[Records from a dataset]
***

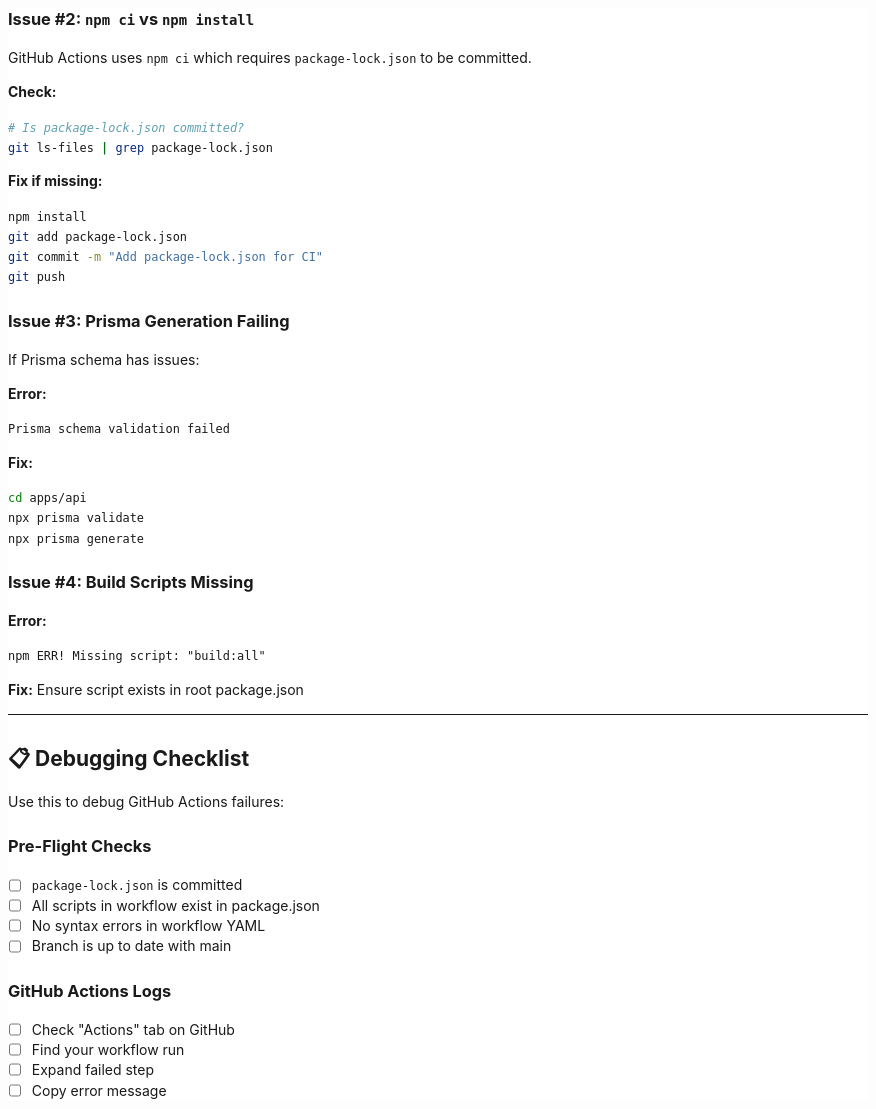### Issue #2: `npm ci` vs `npm install` 

GitHub Actions uses `npm ci` which requires `package-lock.json` to be committed.

**Check:**
```bash
# Is package-lock.json committed?
git ls-files | grep package-lock.json
```

**Fix if missing:**
```bash
npm install
git add package-lock.json
git commit -m "Add package-lock.json for CI"
git push
```

### Issue #3: Prisma Generation Failing

If Prisma schema has issues:

**Error:**
```
Prisma schema validation failed
```

**Fix:**
```bash
cd apps/api
npx prisma validate
npx prisma generate
```

### Issue #4: Build Scripts Missing

**Error:**
```
npm ERR! Missing script: "build:all"
```

**Fix:** Ensure script exists in root package.json

---

## 📋 Debugging Checklist

Use this to debug GitHub Actions failures:

### Pre-Flight Checks
- [ ] `package-lock.json` is committed
- [ ] All scripts in workflow exist in package.json
- [ ] No syntax errors in workflow YAML
- [ ] Branch is up to date with main

### GitHub Actions Logs
- [ ] Check "Actions" tab on GitHub
- [ ] Find your workflow run
- [ ] Expand failed step
- [ ] Copy error message
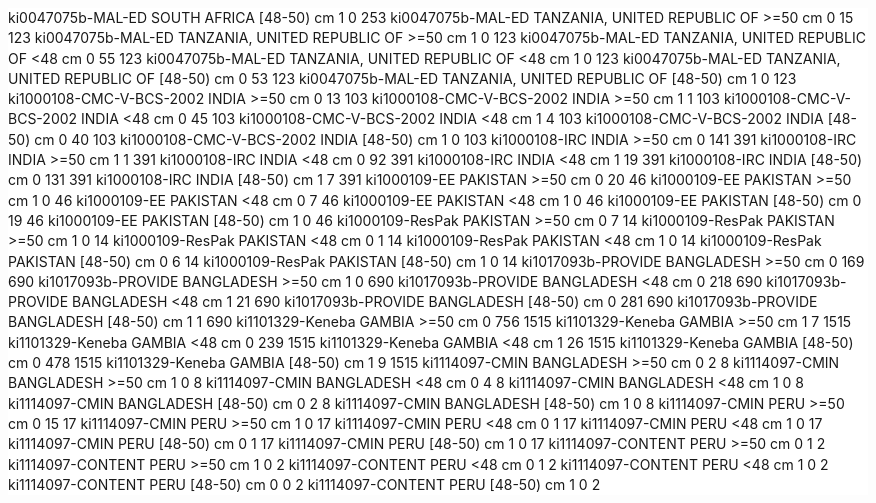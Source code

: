 ki0047075b-MAL-ED          SOUTH AFRICA                   [48-50) cm           1        0    253
ki0047075b-MAL-ED          TANZANIA, UNITED REPUBLIC OF   >=50 cm              0       15    123
ki0047075b-MAL-ED          TANZANIA, UNITED REPUBLIC OF   >=50 cm              1        0    123
ki0047075b-MAL-ED          TANZANIA, UNITED REPUBLIC OF   <48 cm               0       55    123
ki0047075b-MAL-ED          TANZANIA, UNITED REPUBLIC OF   <48 cm               1        0    123
ki0047075b-MAL-ED          TANZANIA, UNITED REPUBLIC OF   [48-50) cm           0       53    123
ki0047075b-MAL-ED          TANZANIA, UNITED REPUBLIC OF   [48-50) cm           1        0    123
ki1000108-CMC-V-BCS-2002   INDIA                          >=50 cm              0       13    103
ki1000108-CMC-V-BCS-2002   INDIA                          >=50 cm              1        1    103
ki1000108-CMC-V-BCS-2002   INDIA                          <48 cm               0       45    103
ki1000108-CMC-V-BCS-2002   INDIA                          <48 cm               1        4    103
ki1000108-CMC-V-BCS-2002   INDIA                          [48-50) cm           0       40    103
ki1000108-CMC-V-BCS-2002   INDIA                          [48-50) cm           1        0    103
ki1000108-IRC              INDIA                          >=50 cm              0      141    391
ki1000108-IRC              INDIA                          >=50 cm              1        1    391
ki1000108-IRC              INDIA                          <48 cm               0       92    391
ki1000108-IRC              INDIA                          <48 cm               1       19    391
ki1000108-IRC              INDIA                          [48-50) cm           0      131    391
ki1000108-IRC              INDIA                          [48-50) cm           1        7    391
ki1000109-EE               PAKISTAN                       >=50 cm              0       20     46
ki1000109-EE               PAKISTAN                       >=50 cm              1        0     46
ki1000109-EE               PAKISTAN                       <48 cm               0        7     46
ki1000109-EE               PAKISTAN                       <48 cm               1        0     46
ki1000109-EE               PAKISTAN                       [48-50) cm           0       19     46
ki1000109-EE               PAKISTAN                       [48-50) cm           1        0     46
ki1000109-ResPak           PAKISTAN                       >=50 cm              0        7     14
ki1000109-ResPak           PAKISTAN                       >=50 cm              1        0     14
ki1000109-ResPak           PAKISTAN                       <48 cm               0        1     14
ki1000109-ResPak           PAKISTAN                       <48 cm               1        0     14
ki1000109-ResPak           PAKISTAN                       [48-50) cm           0        6     14
ki1000109-ResPak           PAKISTAN                       [48-50) cm           1        0     14
ki1017093b-PROVIDE         BANGLADESH                     >=50 cm              0      169    690
ki1017093b-PROVIDE         BANGLADESH                     >=50 cm              1        0    690
ki1017093b-PROVIDE         BANGLADESH                     <48 cm               0      218    690
ki1017093b-PROVIDE         BANGLADESH                     <48 cm               1       21    690
ki1017093b-PROVIDE         BANGLADESH                     [48-50) cm           0      281    690
ki1017093b-PROVIDE         BANGLADESH                     [48-50) cm           1        1    690
ki1101329-Keneba           GAMBIA                         >=50 cm              0      756   1515
ki1101329-Keneba           GAMBIA                         >=50 cm              1        7   1515
ki1101329-Keneba           GAMBIA                         <48 cm               0      239   1515
ki1101329-Keneba           GAMBIA                         <48 cm               1       26   1515
ki1101329-Keneba           GAMBIA                         [48-50) cm           0      478   1515
ki1101329-Keneba           GAMBIA                         [48-50) cm           1        9   1515
ki1114097-CMIN             BANGLADESH                     >=50 cm              0        2      8
ki1114097-CMIN             BANGLADESH                     >=50 cm              1        0      8
ki1114097-CMIN             BANGLADESH                     <48 cm               0        4      8
ki1114097-CMIN             BANGLADESH                     <48 cm               1        0      8
ki1114097-CMIN             BANGLADESH                     [48-50) cm           0        2      8
ki1114097-CMIN             BANGLADESH                     [48-50) cm           1        0      8
ki1114097-CMIN             PERU                           >=50 cm              0       15     17
ki1114097-CMIN             PERU                           >=50 cm              1        0     17
ki1114097-CMIN             PERU                           <48 cm               0        1     17
ki1114097-CMIN             PERU                           <48 cm               1        0     17
ki1114097-CMIN             PERU                           [48-50) cm           0        1     17
ki1114097-CMIN             PERU                           [48-50) cm           1        0     17
ki1114097-CONTENT          PERU                           >=50 cm              0        1      2
ki1114097-CONTENT          PERU                           >=50 cm              1        0      2
ki1114097-CONTENT          PERU                           <48 cm               0        1      2
ki1114097-CONTENT          PERU                           <48 cm               1        0      2
ki1114097-CONTENT          PERU                           [48-50) cm           0        0      2
ki1114097-CONTENT          PERU                           [48-50) cm           1        0      2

***

**Problem:**
What you return should match the records above word for word, minus the pictures.

**Task output:**
### Issue #2: `npm ci` vs `npm install` 

GitHub Actions uses `npm ci` which requires `package-lock.json` to be committed.

**Check:**
```bash
# Is package-lock.json committed?
git ls-files | grep package-lock.json
```

**Fix if missing:**
```bash
npm install
git add package-lock.json
git commit -m "Add package-lock.json for CI"
git push
```

### Issue #3: Prisma Generation Failing

If Prisma schema has issues:

**Error:**
```
Prisma schema validation failed
```

**Fix:**
```bash
cd apps/api
npx prisma validate
npx prisma generate
```

### Issue #4: Build Scripts Missing

**Error:**
```
npm ERR! Missing script: "build:all"
```

**Fix:** Ensure script exists in root package.json

---

## 📋 Debugging Checklist

Use this to debug GitHub Actions failures:

### Pre-Flight Checks
- [ ] `package-lock.json` is committed
- [ ] All scripts in workflow exist in package.json
- [ ] No syntax errors in workflow YAML
- [ ] Branch is up to date with main

### GitHub Actions Logs
- [ ] Check "Actions" tab on GitHub
- [ ] Find your workflow run
- [ ] Expand failed step
- [ ] Copy error message
Source code

: ki0047075b-MAL-ED          SOUTH AFRICA                   [48-50) cm           1        0    253
ki0047075b-MAL-ED          TANZANIA, UNITED REPUBLIC OF   >=50 cm              0       15    123
ki0047075b-MAL-ED          TANZANIA, UNITED REPUBLIC OF   >=50 cm              1        0    123
ki0047075b-MAL-ED          TANZANIA, UNITED REPUBLIC OF   <48 cm               0       55    123
ki0047075b-MAL-ED          TANZANIA, UNITED REPUBLIC OF   <48 cm               1        0    123
ki0047075b-MAL-ED          TANZANIA, UNITED REPUBLIC OF   [48-50) cm           0       53    123
ki0047075b-MAL-ED          TANZANIA, UNITED REPUBLIC OF   [48-50) cm           1        0    123
ki1000108-CMC-V-BCS-2002   INDIA                          >=50 cm              0       13    103
ki1000108-CMC-V-BCS-2002   INDIA                          >=50 cm              1        1    103
ki1000108-CMC-V-BCS-2002   INDIA                          <48 cm               0       45    103
ki1000108-CMC-V-BCS-2002   INDIA                          <48 cm               1        4    103
ki1000108-CMC-V-BCS-2002   INDIA                          [48-50) cm           0       40    103
ki1000108-CMC-V-BCS-2002   INDIA                          [48-50) cm           1        0    103
ki1000108-IRC              INDIA                          >=50 cm              0      141    391
ki1000108-IRC              INDIA                          >=50 cm              1        1    391
ki1000108-IRC              INDIA                          <48 cm               0       92    391
ki1000108-IRC              INDIA                          <48 cm               1       19    391
ki1000108-IRC              INDIA                          [48-50) cm           0      131    391
ki1000108-IRC              INDIA                          [48-50) cm           1        7    391
ki1000109-EE               PAKISTAN                       >=50 cm              0       20     46
ki1000109-EE               PAKISTAN                       >=50 cm              1        0     46
ki1000109-EE               PAKISTAN                       <48 cm               0        7     46
ki1000109-EE               PAKISTAN                       <48 cm               1        0     46
ki1000109-EE               PAKISTAN                       [48-50) cm           0       19     46
ki1000109-EE               PAKISTAN                       [48-50) cm           1        0     46
ki1000109-ResPak           PAKISTAN                       >=50 cm              0        7     14
ki1000109-ResPak           PAKISTAN                       >=50 cm              1        0     14
ki1000109-ResPak           PAKISTAN                       <48 cm               0        1     14
ki1000109-ResPak           PAKISTAN                       <48 cm               1        0     14
ki1000109-ResPak           PAKISTAN                       [48-50) cm           0        6     14
ki1000109-ResPak           PAKISTAN                       [48-50) cm           1        0     14
ki1017093b-PROVIDE         BANGLADESH                     >=50 cm              0      169    690
ki1017093b-PROVIDE         BANGLADESH                     >=50 cm              1        0    690
ki1017093b-PROVIDE         BANGLADESH                     <48 cm               0      218    690
ki1017093b-PROVIDE         BANGLADESH                     <48 cm               1       21    690
ki1017093b-PROVIDE         BANGLADESH                     [48-50) cm           0      281    690
ki1017093b-PROVIDE         BANGLADESH                     [48-50) cm           1        1    690
ki1101329-Keneba           GAMBIA                         >=50 cm              0      756   1515
ki1101329-Keneba           GAMBIA                         >=50 cm              1        7   1515
ki1101329-Keneba           GAMBIA                         <48 cm               0      239   1515
ki1101329-Keneba           GAMBIA                         <48 cm               1       26   1515
ki1101329-Keneba           GAMBIA                         [48-50) cm           0      478   1515
ki1101329-Keneba           GAMBIA                         [48-50) cm           1        9   1515
ki1114097-CMIN             BANGLADESH                     >=50 cm              0        2      8
ki1114097-CMIN             BANGLADESH                     >=50 cm              1        0      8
ki1114097-CMIN             BANGLADESH                     <48 cm               0        4      8
ki1114097-CMIN             BANGLADESH                     <48 cm               1        0      8
ki1114097-CMIN             BANGLADESH                     [48-50) cm           0        2      8
ki1114097-CMIN             BANGLADESH                     [48-50) cm           1        0      8
ki1114097-CMIN             PERU                           >=50 cm              0       15     17
ki1114097-CMIN             PERU                           >=50 cm              1        0     17
ki1114097-CMIN             PERU                           <48 cm               0        1     17
ki1114097-CMIN             PERU                           <48 cm               1        0     17
ki1114097-CMIN             PERU                           [48-50) cm           0        1     17
ki1114097-CMIN             PERU                           [48-50) cm           1        0     17
ki1114097-CONTENT          PERU                           >=50 cm              0        1      2
ki1114097-CONTENT          PERU                           >=50 cm              1        0      2
ki1114097-CONTENT          PERU                           <48 cm               0        1      2
ki1114097-CONTENT          PERU                           <48 cm               1        0      2
ki1114097-CONTENT          PERU                           [48-50) cm           0        0      2
ki1114097-CONTENT          PERU                           [48-50) cm           1        0      2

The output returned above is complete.